── SOURCE MATERIAL
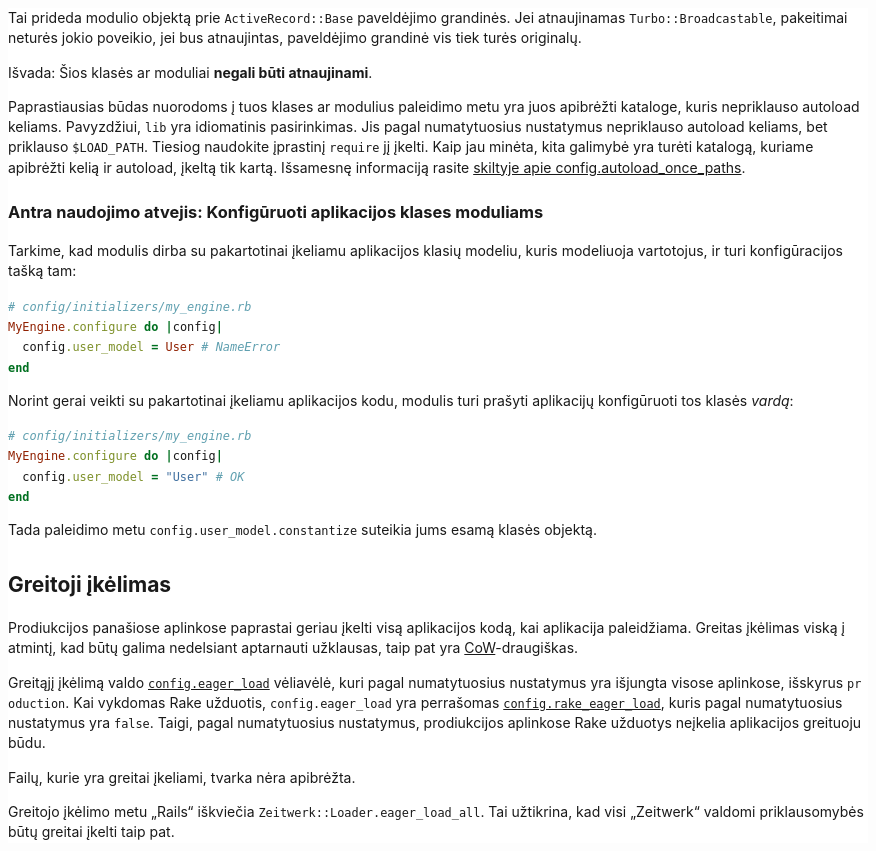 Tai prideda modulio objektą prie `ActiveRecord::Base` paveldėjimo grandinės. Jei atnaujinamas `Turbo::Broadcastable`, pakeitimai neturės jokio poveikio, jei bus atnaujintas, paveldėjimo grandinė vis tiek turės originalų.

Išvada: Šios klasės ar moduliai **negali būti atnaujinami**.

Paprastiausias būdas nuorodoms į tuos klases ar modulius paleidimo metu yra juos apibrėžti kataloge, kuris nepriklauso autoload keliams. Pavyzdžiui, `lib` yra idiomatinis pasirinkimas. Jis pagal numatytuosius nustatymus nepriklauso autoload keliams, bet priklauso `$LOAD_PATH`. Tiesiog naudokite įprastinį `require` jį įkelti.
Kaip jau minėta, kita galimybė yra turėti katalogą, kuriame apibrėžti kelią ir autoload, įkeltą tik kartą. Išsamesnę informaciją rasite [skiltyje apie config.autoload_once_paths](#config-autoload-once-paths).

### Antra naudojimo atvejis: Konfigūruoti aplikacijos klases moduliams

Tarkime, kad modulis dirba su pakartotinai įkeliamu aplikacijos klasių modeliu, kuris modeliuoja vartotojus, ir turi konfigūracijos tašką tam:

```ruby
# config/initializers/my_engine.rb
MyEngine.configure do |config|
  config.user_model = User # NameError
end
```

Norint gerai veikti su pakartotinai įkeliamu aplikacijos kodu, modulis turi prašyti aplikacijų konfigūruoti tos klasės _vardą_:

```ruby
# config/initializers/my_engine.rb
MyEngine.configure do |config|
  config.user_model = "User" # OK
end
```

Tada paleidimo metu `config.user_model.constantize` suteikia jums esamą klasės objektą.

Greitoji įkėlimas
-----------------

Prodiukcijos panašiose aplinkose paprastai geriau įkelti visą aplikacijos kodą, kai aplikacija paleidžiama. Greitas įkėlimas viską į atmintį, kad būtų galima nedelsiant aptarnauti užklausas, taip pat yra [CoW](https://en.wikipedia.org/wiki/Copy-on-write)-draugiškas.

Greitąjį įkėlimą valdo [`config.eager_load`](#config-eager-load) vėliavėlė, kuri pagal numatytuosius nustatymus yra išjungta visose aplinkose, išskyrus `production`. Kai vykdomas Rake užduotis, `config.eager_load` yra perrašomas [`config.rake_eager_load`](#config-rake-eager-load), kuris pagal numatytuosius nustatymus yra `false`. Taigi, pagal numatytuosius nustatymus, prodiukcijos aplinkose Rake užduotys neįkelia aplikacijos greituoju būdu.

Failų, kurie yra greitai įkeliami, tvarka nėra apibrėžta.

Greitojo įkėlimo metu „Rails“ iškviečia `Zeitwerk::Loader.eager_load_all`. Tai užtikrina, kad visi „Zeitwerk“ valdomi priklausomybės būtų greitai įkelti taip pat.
────
── SOURCE MATERIAL
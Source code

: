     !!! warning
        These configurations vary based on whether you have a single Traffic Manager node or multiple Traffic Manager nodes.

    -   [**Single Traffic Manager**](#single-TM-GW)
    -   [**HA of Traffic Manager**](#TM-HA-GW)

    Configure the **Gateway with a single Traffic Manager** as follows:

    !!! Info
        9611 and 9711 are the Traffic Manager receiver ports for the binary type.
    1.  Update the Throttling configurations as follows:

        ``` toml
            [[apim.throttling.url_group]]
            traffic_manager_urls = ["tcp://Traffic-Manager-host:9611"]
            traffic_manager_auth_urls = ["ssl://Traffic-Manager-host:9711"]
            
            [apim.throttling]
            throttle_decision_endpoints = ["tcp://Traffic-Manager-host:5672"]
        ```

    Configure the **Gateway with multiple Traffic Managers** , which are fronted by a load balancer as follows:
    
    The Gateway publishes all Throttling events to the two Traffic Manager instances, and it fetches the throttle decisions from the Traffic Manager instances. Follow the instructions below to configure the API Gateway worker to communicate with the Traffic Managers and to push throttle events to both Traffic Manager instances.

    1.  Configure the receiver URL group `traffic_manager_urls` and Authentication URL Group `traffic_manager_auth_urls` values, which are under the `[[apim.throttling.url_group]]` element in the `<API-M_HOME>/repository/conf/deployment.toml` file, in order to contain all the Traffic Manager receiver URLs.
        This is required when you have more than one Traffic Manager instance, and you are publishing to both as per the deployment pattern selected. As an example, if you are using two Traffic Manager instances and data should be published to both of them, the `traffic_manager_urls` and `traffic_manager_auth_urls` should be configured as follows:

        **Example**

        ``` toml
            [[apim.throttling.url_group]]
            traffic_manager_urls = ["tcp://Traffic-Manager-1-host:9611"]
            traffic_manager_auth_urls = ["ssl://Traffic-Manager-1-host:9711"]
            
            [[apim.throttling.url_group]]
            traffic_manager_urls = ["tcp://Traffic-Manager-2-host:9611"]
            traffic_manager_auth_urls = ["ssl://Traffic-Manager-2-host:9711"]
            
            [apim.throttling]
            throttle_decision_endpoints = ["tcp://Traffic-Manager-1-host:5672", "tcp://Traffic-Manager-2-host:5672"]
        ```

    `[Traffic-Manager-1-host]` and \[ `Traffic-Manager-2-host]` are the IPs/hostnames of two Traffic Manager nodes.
────
── SOURCE MATERIAL
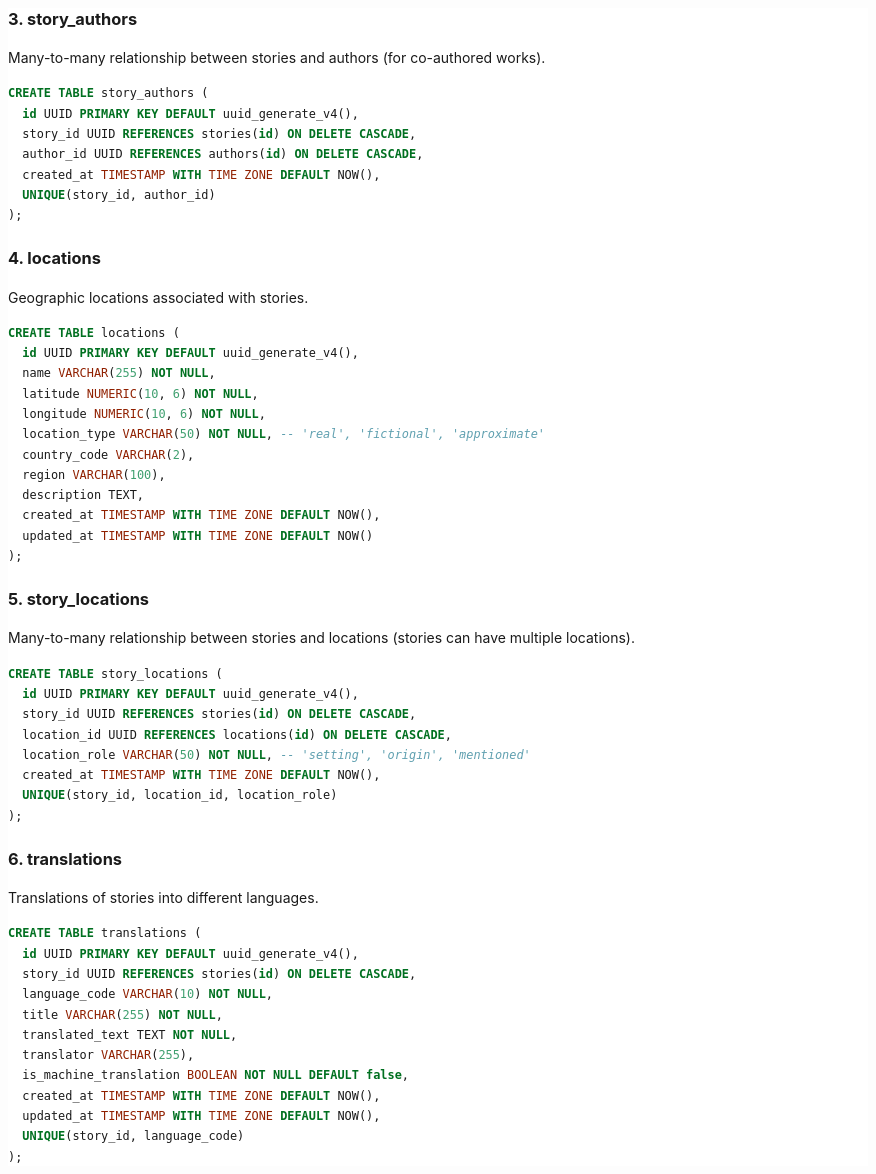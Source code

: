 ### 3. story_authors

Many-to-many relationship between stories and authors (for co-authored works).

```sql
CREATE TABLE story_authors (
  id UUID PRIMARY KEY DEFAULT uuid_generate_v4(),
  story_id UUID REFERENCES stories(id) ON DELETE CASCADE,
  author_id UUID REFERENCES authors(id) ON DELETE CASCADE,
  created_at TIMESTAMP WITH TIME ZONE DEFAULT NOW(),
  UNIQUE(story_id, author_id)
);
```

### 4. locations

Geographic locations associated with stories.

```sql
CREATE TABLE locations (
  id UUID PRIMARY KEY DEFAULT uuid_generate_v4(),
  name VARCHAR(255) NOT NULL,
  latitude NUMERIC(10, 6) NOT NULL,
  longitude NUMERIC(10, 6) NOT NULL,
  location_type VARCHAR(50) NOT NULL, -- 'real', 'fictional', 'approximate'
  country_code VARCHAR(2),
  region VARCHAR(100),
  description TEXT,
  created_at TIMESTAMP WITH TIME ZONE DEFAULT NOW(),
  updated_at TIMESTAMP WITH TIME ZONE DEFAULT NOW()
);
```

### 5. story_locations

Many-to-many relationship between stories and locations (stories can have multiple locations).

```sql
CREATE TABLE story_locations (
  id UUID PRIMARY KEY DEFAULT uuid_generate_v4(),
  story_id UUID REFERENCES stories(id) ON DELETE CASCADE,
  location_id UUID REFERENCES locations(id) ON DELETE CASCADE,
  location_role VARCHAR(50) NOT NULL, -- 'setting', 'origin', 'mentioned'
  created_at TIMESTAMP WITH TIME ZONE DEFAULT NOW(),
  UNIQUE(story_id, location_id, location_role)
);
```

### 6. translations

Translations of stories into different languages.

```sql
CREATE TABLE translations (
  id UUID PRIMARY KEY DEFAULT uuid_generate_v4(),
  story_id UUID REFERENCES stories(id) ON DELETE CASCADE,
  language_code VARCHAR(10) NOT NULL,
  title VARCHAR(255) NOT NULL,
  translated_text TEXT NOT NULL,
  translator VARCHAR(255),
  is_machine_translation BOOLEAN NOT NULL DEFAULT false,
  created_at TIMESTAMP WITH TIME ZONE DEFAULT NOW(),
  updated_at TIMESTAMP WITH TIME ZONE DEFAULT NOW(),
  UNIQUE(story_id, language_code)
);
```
────
### REQUIRED ACTION
Throughout the data above, report every line that contains the string "multiple".

### EXERCISE SOLUTION
        These configurations vary based on whether you have a single Traffic Manager node or multiple Traffic Manager nodes.
    Configure the **Gateway with multiple Traffic Managers** , which are fronted by a load balancer as follows:
Many-to-many relationship between stories and locations (stories can have multiple locations).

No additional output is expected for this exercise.